The controversy arose because the plaintiff in this case, Stephanie C. Artis, refiled her state law claims (which arose under the District of Columbia Code and common law) in state court 59 days after her federal lawsuit was dismissed. When Artis first filed her claim in federal court, nearly two years remained on the applicable three year statute of limitations for her state law claims, but the federal court took nearly two and one-half years before it dismissed her claims (the state law claims being dismissed for lack of federal jurisdiction). The District of Columbia Superior Court held that the supplemental jurisdiction statute did not apply a “stop the clock” meaning to the term “tolled” and, thus, it dismissed Artis’ state law claims as untimely. The District of Columbia Court of Appeals affirmed.

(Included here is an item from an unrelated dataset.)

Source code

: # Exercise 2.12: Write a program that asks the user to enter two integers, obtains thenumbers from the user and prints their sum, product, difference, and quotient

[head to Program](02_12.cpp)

The Supreme Court commenced its analysis by identifying a number of examples where the statute of limitations is “tolled” while the claim is pending elsewhere. The Court commented that the term “tolled” in this context typically means that “the limitations period is suspended (stops running) while the claim is . . . elsewhere [and] then starts running again when the tolling period ends, picking up where it left off.” The Court cited to Black’s Law Dictionary to support this interpretation, and some cases where this interpretation was applied. The Court, however, acknowledged that some legislative acts instead apply a simple “grace period” to the term “toll.” And, when a “grace period” is applied, the statute of limitations continues to run while the claim is pending in another forum. While the majority identified one federal statute as an example of a “grace period” (28 U.S.C. § 2415), the majority noted that neither the District of Columbia nor the dissent identified an example of this kind of statute in their analyses. The majority further noted that it could identify only one prior case where it had applied a “grace period” to the term tolled. The Court commented, however, that this lone decision was “atypical” and that it constituted “a feather on the scale against the weight of decisions in which ‘tolling’ a statute of limitations signal[ed] stopping the clock.”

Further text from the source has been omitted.